Back in February, I did a webinar for Covestor and highlighted that renewable energy was my least favorite sector due to the expected reduction in subsidies in Europe. Witin the last couple of weeks, numerous US solar companies have gone bankrupt including the infamous Solyndra that US President Obama visited.
The biggest cause for the bankrupties has been the claim that China subsidizes their solar industry to the detriment of US firms. Considering the previous negativity on the sector, the thought crossed my mind that the collapse of competition and continued high prices of oil and gasoline might make the sector worth another look.
Reasons to Invest in Sector
- Reduction in competition leading to more stable pricing
- Weak environment eliminates new startups
- High costs of items attempting to displace
- Low stock valuations
The sector needs to see the above scenarios come to fruition to provide an attractive investment thesis. The real key that the sector needs is a reduction of competitors into the sector.
If renewable energy remains a sexy arena for investors, then it might have the same fate of the airline industry. Always popular to invest, but never profitbale to own. That remains my biggest fear as the other reasons for investing appear to be lining up.
Recent US Bankrupcies
The US has seen a string of bankrupcies in the solar industry over the last few months:
- Evergreen Solar (ESLR)
- Solar Power Industries
- Solyndra (so much for that $527M federal loan)
The above list is courtesy of the a Robert Castellano article.

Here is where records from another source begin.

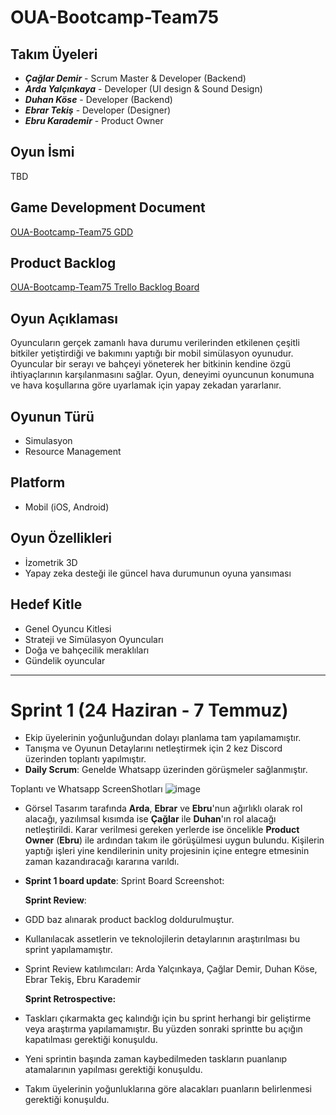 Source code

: # OUA-Bootcamp-Team75

## Takım Üyeleri
- ***Çağlar Demir*** - Scrum Master & Developer (Backend)
- ***Arda Yalçınkaya*** - Developer (UI design & Sound Design)
- ***Duhan Köse*** - Developer (Backend)
- ***Ebrar Tekiş*** - Developer (Designer)
- ***Ebru Karademir*** - Product Owner

## Oyun İsmi
TBD

## Game Development Document
[OUA-Bootcamp-Team75 GDD](https://app.nuclino.com/OUABOOTCAMP75/GDD/Oyun-Mekanii-9adc16e1-386c-47da-9a96-46c25cdcc015)

## Product Backlog
[OUA-Bootcamp-Team75 Trello Backlog Board](https://trello.com/b/VO7z5oac/oua-bootcamp-team75)

## Oyun Açıklaması
Oyuncuların gerçek zamanlı hava durumu verilerinden etkilenen çeşitli bitkiler yetiştirdiği ve bakımını yaptığı bir mobil simülasyon oyunudur. Oyuncular bir serayı ve bahçeyi yöneterek her bitkinin kendine özgü ihtiyaçlarının karşılanmasını sağlar. Oyun, deneyimi oyuncunun konumuna ve hava koşullarına göre uyarlamak için yapay zekadan yararlanır.

## Oyunun Türü
- Simulasyon
- Resource Management

## Platform
- Mobil (iOS, Android)

## Oyun Özellikleri
- İzometrik 3D
- Yapay zeka desteği ile güncel hava durumunun oyuna yansıması

## Hedef Kitle
- Genel Oyuncu Kitlesi
- Strateji ve Simülasyon Oyuncuları
- Doğa ve bahçecilik meraklıları
- Gündelik oyuncular

---
# **Sprint 1 (24 Haziran - 7 Temmuz)**
- Ekip üyelerinin yoğunluğundan dolayı planlama tam yapılamamıştır.
- Tanışma ve Oyunun Detaylarını netleştirmek için 2 kez Discord üzerinden toplantı yapılmıştır.
- **Daily Scrum**: Genelde Whatsapp üzerinden görüşmeler sağlanmıştır. 
  
Toplantı ve Whatsapp ScreenShotları
![image](https://github.com/cagdem/OUA-Bootcamp-Team75/assets/15106912/dbe53ace-3093-4fa7-9fbb-0f367b6bd902)

- Görsel Tasarım tarafında **Arda**, **Ebrar** ve **Ebru**'nun ağırlıklı olarak rol alacağı, yazılımsal kısımda ise **Çağlar** ile **Duhan**'ın rol alacağı netleştirildi. Karar verilmesi gereken yerlerde ise öncelikle **Product Owner** (**Ebru**) ile ardından takım ile görüşülmesi uygun bulundu. Kişilerin yaptığı işleri yine kendilerinin unity projesinin içine entegre etmesinin zaman kazandıracağı kararına varıldı.

- **Sprint 1 board update**: Sprint Board Screenshot: 


  **Sprint Review**:
- GDD baz alınarak product backlog doldurulmuştur.
- Kullanılacak assetlerin ve teknolojilerin detaylarının araştırılması bu sprint yapılamamıştır.
- Sprint Review katılımcıları: Arda Yalçınkaya, Çağlar Demir, Duhan Köse, Ebrar Tekiş, Ebru Karademir

  **Sprint Retrospective:**
- Taskları çıkarmakta geç kalındığı için bu sprint herhangi bir geliştirme veya araştırma yapılamamıştır. Bu yüzden sonraki sprintte bu açığın kapatılması gerektiği konuşuldu.
- Yeni sprintin başında zaman kaybedilmeden taskların puanlanıp atamalarının yapılması gerektiği konuşuldu.
- Takım üyelerinin yoğunluklarına göre alacakları puanların belirlenmesi gerektiği konuşuldu.

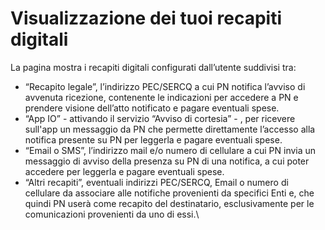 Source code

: # Visualizzazione dei tuoi recapiti digitali

La pagina mostra i recapiti digitali configurati dall’utente suddivisi tra:

* “Recapito legale”, l’indirizzo PEC/SERCQ a cui PN notifica l’avviso di avvenuta ricezione, contenente le indicazioni per accedere a PN e prendere visione dell’atto notificato e pagare eventuali spese.
* “App IO” - attivando il servizio “Avviso di cortesia” - , per ricevere sull'app un messaggio da PN che permette direttamente l’accesso alla notifica presente su PN per leggerla e pagare eventuali spese.
* “Email o SMS”, l’indirizzo mail e/o numero di cellulare a cui PN invia un messaggio di avviso della presenza su PN di una notifica, a cui poter accedere per leggerla e pagare eventuali spese.
* “Altri recapiti”, eventuali indirizzi PEC/SERCQ, Email o numero di cellulare da associare alle notifiche provenienti da specifici Enti e, che quindi PN userà come recapito del destinatario, esclusivamente per le comunicazioni provenienti da uno di essi.\


<figure><img src="../../../../.gitbook/assets/image (37).png" alt=""><figcaption></figcaption></figure>
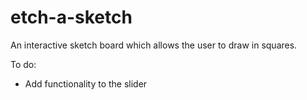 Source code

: # etch-a-sketch
An interactive sketch board which allows the user to draw in squares.

To do:
- Add functionality to the slider
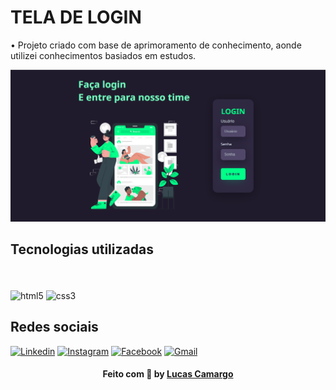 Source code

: # TELA DE LOGIN

• Projeto criado com base de aprimoramento de conhecimento, aonde utilizei conhecimentos basiados em estudos.

 <img src="projeto.png"/>

## Tecnologias utilizadas

<br>
<div style="display: inline_block"><br/>
<img align="center" alt="html5" src="https://img.shields.io/badge/HTML5-E34F26?style=for-the-badge&logo=html5&logoColor=white" /> <img align="center" alt="css3" src="https://img.shields.io/badge/CSS3-1572B6?style=for-the-badge&logo=css3&logoColor=white" />
</br>

## Redes sociais

[![Linkedin](https://img.shields.io/badge/LinkedIn-0077B5?style=for-the-badge&logo=linkedin&logoColor=white)](https://www.linkedin.com/in/lcamargodasilva/)
[![Instagram](https://img.shields.io/badge/Instagram-E4405F?style=for-the-badge&logo=instagram&logoColor=white)](https://www.instagram.com/lcamargodasilva/)
[![Facebook](https://img.shields.io/badge/Facebook-1877F2?style=for-the-badge&logo=facebook&logoColor=white)](https://www.facebook.com/lucasbarra.xd/)
[![Gmail](https://img.shields.io/badge/Gmail-D14836?style=for-the-badge&logo=gmail&logoColor=white)](mailto:contatolcamargo@gmail.com)

<h4 align="center">
    Feito com 🖤 by <a href="https://www.linkedin.com/in/lcamargodasilva/" target="_blank">Lucas Camargo</a>
</h4>
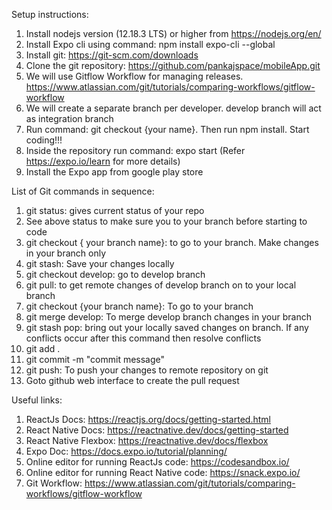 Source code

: Setup instructions:
1. Install nodejs version (12.18.3 LTS) or higher from https://nodejs.org/en/
2. Install Expo cli using command: npm install expo-cli --global 
3. Install git: https://git-scm.com/downloads
4. Clone the git repository: https://github.com/pankajspace/mobileApp.git
5. We will use Gitflow Workflow for managing releases. https://www.atlassian.com/git/tutorials/comparing-workflows/gitflow-workflow
6. We will create a separate branch per developer. develop branch will act as integration branch
7. Run command: git checkout {your name}. Then run npm install. Start coding!!!
8. Inside the repository run command: expo start (Refer https://expo.io/learn for more details)
9. Install the Expo app from google play store



List of Git commands in sequence:
1. git status: gives current status of your repo
2. See above status to make sure you to your branch before starting to code
3. git checkout { your branch name}: to go to your branch. Make changes in your branch only
5. git stash: Save your changes locally
6. git checkout develop: go to develop branch
7. git pull: to get remote changes of develop branch on to your local branch
8. git checkout {your branch name}: To go to your branch
9. git merge develop: To merge develop branch changes in your branch
10. git stash pop: bring out your locally saved changes on branch. If any conflicts occur after this command then resolve conflicts
11. git add .
12. git commit -m "commit message"
13. git push: To push your changes to remote repository on git
14. Goto github web interface to create the pull request



Useful links:
1. ReactJs Docs: https://reactjs.org/docs/getting-started.html
2. React Native Docs: https://reactnative.dev/docs/getting-started
3. React Native Flexbox: https://reactnative.dev/docs/flexbox
4. Expo Doc: https://docs.expo.io/tutorial/planning/
5. Online editor for running ReactJs code: https://codesandbox.io/
6. Online editor for running React Native code: https://snack.expo.io/
7. Git Workflow: https://www.atlassian.com/git/tutorials/comparing-workflows/gitflow-workflow
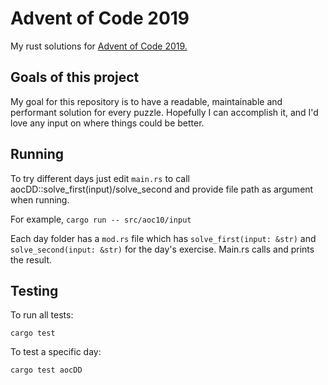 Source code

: # Advent of Code 2019

My rust solutions for [Advent of Code 2019.](https://adventofcode.com/2019)

## Goals of this project

My goal for this repository is to have a readable, maintainable and performant solution for every puzzle.
Hopefully I can accomplish it, and I'd love any input on where things could be better.

## Running

To try different days just edit `main.rs` to call aocDD::solve_first(input)/solve_second and provide file path as argument when running.

For example, `cargo run -- src/aoc10/input`

Each day folder has a `mod.rs` file which has `solve_first(input: &str)` and `solve_second(input: &str)` for the day's exercise.
Main.rs calls and prints the result.

## Testing

To run all tests:

`cargo test`

To test a specific day:

`cargo test aocDD`
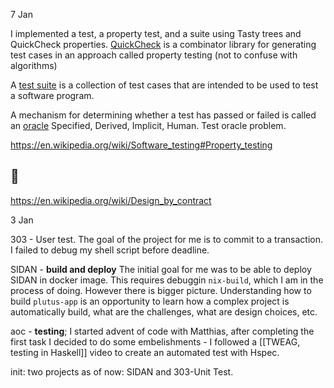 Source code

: 7 Jan

I implemented a test, a property test, and a suite using Tasty trees and QuickCheck properties.
[QuickCheck](https://en.wikipedia.org/wiki/QuickCheck) is a combinator library for generating test cases in an approach called property testing (not to confuse with algorithms)

A [test suite](https://en.wikipedia.org/wiki/Test_suite) is a collection of test cases that are intended to be used to test a software program.

A mechanism for determining whether a test has passed or failed is called an [oracle](https://en.wikipedia.org/wiki/Test_oracle)
Specified, Derived, Implicit, Human.
Test oracle problem.

https://en.wikipedia.org/wiki/Software_testing#Property_testing

## 📑

https://en.wikipedia.org/wiki/Design_by_contract

3 Jan

303 - User test.
The goal of the project for me is to commit to a transaction. I failed to debug my shell script before deadline.

SIDAN - **build and deploy**
The initial goal for me was to be able to deploy SIDAN in docker image. This requires debuggin `nix-build`, which I am in the process of doing. However there is bigger picture. Understanding how to build `plutus-app` is an opportunity to learn how a complex project is automatically build, what are the challenges, what are design choices, etc.

aoc - **testing**; I started advent of code with Matthias, after completing the first task I decided to do some embelishments - I followed a [[TWEAG, testing in Haskell]] video to create an automated test with Hspec.

init: two projects as of now: SIDAN and 303-Unit Test.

As I started reading the article, it was intriguing to read more data about pricing pressuse and capacity. The later part of the article left me less intrigued in the sector.
The article provided a great chart outlining the pricing trend. That slope is clearly in a downslope though it has flatlined lately. With most solar companies losing money now, flatlining isn't good enough. The second chart is what concerns us the most. The capacity increases in the sector are rather shocking. JA Solar (JASO) alone is doubling capacity in 2011 from the 2010 production levels. Yikes, the new capacity in 2011 alone will over shadow any lost capacity from firms going out of business. Assuming that capacity even leaves the market.
Review of Chinese Renewables Reporting Earnings
So now that it's apparent industry capacity is going to remain a major issue, lets check some recent results from renewable energy companies in China to see what the actual results and especially forecasts look like. Remember the US claims the Chinese are the problem, so going to the source might help understand the sector dynamics.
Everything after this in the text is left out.